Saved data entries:
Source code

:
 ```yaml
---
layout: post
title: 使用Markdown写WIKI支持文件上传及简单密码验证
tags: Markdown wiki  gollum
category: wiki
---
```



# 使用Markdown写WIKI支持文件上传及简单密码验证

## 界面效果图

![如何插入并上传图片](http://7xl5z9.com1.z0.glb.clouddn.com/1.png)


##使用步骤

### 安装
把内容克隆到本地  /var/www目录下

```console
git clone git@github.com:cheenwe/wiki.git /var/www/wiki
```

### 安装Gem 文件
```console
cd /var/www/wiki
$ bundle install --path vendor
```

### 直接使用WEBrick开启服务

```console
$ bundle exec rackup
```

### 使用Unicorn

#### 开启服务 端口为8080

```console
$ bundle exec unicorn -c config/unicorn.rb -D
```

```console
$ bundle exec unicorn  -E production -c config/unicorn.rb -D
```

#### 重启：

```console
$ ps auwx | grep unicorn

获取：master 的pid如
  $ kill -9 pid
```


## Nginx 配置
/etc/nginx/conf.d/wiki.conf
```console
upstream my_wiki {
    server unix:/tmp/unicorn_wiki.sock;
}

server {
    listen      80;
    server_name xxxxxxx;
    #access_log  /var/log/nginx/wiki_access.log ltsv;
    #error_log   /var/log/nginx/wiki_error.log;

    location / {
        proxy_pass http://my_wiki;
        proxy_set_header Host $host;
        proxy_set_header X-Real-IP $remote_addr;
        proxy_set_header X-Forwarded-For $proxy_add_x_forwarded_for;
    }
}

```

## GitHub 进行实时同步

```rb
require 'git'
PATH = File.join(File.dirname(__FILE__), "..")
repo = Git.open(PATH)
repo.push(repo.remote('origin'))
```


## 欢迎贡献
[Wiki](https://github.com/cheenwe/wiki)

> _Instructions to follow_
Restate the data above word for word. Leave nothing out.

> _Exercise answer_
Source code

:
 ```yaml
---
layout: post
title: 使用Markdown写WIKI支持文件上传及简单密码验证
tags: Markdown wiki  gollum
category: wiki
---
```



# 使用Markdown写WIKI支持文件上传及简单密码验证

## 界面效果图

![如何插入并上传图片](http://7xl5z9.com1.z0.glb.clouddn.com/1.png)


##使用步骤

### 安装
把内容克隆到本地  /var/www目录下

```console
git clone git@github.com:cheenwe/wiki.git /var/www/wiki
```

### 安装Gem 文件
```console
cd /var/www/wiki
$ bundle install --path vendor
```

### 直接使用WEBrick开启服务

```console
$ bundle exec rackup
```

### 使用Unicorn

#### 开启服务 端口为8080

```console
$ bundle exec unicorn -c config/unicorn.rb -D
```

```console
$ bundle exec unicorn  -E production -c config/unicorn.rb -D
```

#### 重启：

```console
$ ps auwx | grep unicorn

获取：master 的pid如
  $ kill -9 pid
```


## Nginx 配置
/etc/nginx/conf.d/wiki.conf
```console
upstream my_wiki {
    server unix:/tmp/unicorn_wiki.sock;
}

server {
    listen      80;
    server_name xxxxxxx;
    #access_log  /var/log/nginx/wiki_access.log ltsv;
    #error_log   /var/log/nginx/wiki_error.log;

    location / {
        proxy_pass http://my_wiki;
        proxy_set_header Host $host;
        proxy_set_header X-Real-IP $remote_addr;
        proxy_set_header X-Forwarded-For $proxy_add_x_forwarded_for;
    }
}

```

## GitHub 进行实时同步

```rb
require 'git'
PATH = File.join(File.dirname(__FILE__), "..")
repo = Git.open(PATH)
repo.push(repo.remote('origin'))
```


## 欢迎贡献
[Wiki](https://github.com/cheenwe/wiki)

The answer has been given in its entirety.